[[ Exercise material open ]]
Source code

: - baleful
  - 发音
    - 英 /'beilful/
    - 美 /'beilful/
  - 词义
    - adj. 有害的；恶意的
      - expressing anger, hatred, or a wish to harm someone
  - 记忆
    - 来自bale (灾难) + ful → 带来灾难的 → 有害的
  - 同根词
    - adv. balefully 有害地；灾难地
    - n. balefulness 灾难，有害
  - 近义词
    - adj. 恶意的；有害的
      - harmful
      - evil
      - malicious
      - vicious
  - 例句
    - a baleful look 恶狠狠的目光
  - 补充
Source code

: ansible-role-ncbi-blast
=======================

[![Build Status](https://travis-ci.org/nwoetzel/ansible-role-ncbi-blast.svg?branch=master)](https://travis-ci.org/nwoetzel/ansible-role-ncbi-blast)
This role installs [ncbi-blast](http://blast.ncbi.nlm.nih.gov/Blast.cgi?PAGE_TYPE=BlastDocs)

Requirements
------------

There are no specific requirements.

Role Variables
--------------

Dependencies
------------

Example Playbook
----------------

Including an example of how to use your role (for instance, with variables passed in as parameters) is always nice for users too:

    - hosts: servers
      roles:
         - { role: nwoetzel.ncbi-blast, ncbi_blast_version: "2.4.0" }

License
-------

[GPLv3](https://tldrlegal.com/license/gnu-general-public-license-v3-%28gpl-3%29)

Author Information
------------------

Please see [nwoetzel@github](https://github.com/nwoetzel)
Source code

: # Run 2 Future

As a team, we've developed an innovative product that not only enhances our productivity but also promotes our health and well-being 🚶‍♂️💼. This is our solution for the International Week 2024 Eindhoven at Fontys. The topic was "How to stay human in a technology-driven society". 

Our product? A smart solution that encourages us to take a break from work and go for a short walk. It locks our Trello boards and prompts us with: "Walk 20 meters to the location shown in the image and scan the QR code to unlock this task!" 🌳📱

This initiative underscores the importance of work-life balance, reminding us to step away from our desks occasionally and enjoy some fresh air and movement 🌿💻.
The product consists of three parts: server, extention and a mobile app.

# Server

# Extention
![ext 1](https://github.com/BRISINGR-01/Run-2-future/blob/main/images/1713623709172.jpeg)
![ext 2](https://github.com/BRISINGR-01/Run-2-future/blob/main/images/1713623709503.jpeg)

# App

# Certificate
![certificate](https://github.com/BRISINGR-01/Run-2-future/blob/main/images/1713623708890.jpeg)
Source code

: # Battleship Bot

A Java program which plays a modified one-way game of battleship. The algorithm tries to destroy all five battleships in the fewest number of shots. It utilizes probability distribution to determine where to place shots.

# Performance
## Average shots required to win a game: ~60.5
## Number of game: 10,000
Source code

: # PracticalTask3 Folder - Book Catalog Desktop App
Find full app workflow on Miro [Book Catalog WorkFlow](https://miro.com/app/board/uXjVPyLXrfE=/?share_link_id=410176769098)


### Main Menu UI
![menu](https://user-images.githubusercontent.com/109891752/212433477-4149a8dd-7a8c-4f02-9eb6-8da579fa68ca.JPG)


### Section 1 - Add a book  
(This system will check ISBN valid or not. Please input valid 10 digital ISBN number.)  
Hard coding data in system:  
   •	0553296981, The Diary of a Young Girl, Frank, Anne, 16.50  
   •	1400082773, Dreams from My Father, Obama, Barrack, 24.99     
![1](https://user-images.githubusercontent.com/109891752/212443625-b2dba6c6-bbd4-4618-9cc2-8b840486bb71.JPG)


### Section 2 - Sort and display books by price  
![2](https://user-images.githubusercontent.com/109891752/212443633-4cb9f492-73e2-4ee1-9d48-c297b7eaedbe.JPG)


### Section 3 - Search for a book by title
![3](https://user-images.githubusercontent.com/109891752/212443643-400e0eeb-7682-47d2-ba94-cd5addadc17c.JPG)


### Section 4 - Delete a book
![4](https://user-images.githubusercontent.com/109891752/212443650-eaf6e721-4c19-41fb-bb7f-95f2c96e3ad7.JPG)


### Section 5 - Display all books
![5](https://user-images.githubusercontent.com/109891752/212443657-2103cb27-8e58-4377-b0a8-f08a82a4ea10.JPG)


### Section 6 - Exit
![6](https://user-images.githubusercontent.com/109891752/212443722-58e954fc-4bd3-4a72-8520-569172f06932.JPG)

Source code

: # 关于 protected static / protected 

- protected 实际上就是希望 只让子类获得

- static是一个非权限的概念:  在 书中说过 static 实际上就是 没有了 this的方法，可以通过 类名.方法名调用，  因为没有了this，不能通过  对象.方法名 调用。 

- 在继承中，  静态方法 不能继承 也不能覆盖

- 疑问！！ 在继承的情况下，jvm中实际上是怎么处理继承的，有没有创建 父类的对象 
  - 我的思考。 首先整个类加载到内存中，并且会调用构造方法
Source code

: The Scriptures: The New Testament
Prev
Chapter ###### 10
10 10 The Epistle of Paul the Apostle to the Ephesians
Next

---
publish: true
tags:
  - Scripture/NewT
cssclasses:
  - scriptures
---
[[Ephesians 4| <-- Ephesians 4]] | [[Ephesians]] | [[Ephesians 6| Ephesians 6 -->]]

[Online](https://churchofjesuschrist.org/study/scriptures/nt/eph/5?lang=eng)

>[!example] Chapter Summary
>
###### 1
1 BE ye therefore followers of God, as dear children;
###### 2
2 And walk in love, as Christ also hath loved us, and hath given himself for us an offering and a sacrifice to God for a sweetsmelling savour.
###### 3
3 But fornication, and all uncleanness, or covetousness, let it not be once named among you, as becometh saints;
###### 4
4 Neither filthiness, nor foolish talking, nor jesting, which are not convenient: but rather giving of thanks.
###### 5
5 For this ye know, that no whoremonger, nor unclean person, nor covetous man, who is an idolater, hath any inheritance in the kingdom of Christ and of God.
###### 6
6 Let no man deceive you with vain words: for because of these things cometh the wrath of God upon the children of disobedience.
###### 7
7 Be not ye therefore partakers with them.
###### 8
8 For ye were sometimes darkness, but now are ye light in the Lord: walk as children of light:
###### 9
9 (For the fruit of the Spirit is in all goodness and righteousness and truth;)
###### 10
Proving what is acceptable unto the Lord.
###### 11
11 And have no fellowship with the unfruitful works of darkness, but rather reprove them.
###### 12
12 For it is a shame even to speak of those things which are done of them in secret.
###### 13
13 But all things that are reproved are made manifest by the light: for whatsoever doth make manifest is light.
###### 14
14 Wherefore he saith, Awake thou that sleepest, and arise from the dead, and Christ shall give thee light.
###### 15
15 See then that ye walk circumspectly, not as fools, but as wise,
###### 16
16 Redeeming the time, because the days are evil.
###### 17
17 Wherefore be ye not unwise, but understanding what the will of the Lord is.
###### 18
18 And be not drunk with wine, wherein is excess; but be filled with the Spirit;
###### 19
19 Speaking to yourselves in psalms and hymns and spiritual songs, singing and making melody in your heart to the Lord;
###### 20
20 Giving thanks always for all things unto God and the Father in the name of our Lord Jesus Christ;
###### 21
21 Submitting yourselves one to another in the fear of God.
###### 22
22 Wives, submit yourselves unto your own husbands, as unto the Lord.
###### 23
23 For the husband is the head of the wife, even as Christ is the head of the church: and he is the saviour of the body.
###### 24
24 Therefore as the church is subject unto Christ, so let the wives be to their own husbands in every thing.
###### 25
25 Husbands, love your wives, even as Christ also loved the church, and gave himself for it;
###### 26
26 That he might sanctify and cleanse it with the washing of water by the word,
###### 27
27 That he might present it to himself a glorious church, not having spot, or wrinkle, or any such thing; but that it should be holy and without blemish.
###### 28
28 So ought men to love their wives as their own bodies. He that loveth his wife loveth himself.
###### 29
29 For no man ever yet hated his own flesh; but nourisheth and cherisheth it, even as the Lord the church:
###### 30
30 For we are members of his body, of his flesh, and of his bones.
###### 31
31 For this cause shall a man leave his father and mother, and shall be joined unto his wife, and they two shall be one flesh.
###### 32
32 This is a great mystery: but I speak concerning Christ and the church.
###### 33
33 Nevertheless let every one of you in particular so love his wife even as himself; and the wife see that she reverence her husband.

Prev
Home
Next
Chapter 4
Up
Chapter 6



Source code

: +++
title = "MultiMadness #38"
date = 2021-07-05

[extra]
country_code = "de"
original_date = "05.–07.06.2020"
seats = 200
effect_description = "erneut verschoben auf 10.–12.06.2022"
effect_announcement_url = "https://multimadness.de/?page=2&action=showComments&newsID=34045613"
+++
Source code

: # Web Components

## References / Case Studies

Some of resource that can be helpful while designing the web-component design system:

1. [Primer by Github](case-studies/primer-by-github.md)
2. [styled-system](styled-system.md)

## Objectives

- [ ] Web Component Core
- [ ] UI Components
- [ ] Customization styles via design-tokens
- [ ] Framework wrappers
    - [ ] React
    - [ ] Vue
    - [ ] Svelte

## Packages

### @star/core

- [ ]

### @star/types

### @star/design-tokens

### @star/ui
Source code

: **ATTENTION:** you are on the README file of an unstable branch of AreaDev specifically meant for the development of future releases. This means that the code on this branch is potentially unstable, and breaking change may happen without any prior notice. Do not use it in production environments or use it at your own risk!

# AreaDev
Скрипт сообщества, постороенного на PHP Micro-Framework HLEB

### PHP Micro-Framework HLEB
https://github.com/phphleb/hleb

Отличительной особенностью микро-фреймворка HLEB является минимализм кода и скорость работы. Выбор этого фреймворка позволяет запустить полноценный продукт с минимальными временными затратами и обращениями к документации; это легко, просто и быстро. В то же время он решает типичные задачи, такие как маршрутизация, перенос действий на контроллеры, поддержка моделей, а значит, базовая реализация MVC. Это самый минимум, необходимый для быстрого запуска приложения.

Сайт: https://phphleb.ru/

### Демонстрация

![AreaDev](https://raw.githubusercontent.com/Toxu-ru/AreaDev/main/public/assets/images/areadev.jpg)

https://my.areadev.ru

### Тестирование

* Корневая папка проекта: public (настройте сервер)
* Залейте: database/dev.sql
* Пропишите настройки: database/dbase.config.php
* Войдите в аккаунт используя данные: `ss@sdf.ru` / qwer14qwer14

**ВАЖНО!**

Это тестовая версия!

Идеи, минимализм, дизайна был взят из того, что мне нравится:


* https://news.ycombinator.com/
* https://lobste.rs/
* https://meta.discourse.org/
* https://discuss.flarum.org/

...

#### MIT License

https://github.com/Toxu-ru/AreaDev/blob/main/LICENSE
[[ Exercise material closed ]]
— Exercise aim —
Stopping at the line containing "Please see [nwoetzel@github](https://github.com/nwoetzel)", please repeat exactly every line from the very start of the entries, that line included, and nothing more.

— Answer to this exercise —
Source code

: - baleful
  - 发音
    - 英 /'beilful/
    - 美 /'beilful/
  - 词义
    - adj. 有害的；恶意的
      - expressing anger, hatred, or a wish to harm someone
  - 记忆
    - 来自bale (灾难) + ful → 带来灾难的 → 有害的
  - 同根词
    - adv. balefully 有害地；灾难地
    - n. balefulness 灾难，有害
  - 近义词
    - adj. 恶意的；有害的
      - harmful
      - evil
      - malicious
      - vicious
  - 例句
    - a baleful look 恶狠狠的目光
  - 补充
Source code

: ansible-role-ncbi-blast
=======================

[![Build Status](https://travis-ci.org/nwoetzel/ansible-role-ncbi-blast.svg?branch=master)](https://travis-ci.org/nwoetzel/ansible-role-ncbi-blast)
This role installs [ncbi-blast](http://blast.ncbi.nlm.nih.gov/Blast.cgi?PAGE_TYPE=BlastDocs)

Requirements
------------

There are no specific requirements.

Role Variables
--------------

Dependencies
------------

Example Playbook
----------------

Including an example of how to use your role (for instance, with variables passed in as parameters) is always nice for users too:

    - hosts: servers
      roles:
         - { role: nwoetzel.ncbi-blast, ncbi_blast_version: "2.4.0" }

License
-------

[GPLv3](https://tldrlegal.com/license/gnu-general-public-license-v3-%28gpl-3%29)

Author Information
------------------

Please see [nwoetzel@github](https://github.com/nwoetzel)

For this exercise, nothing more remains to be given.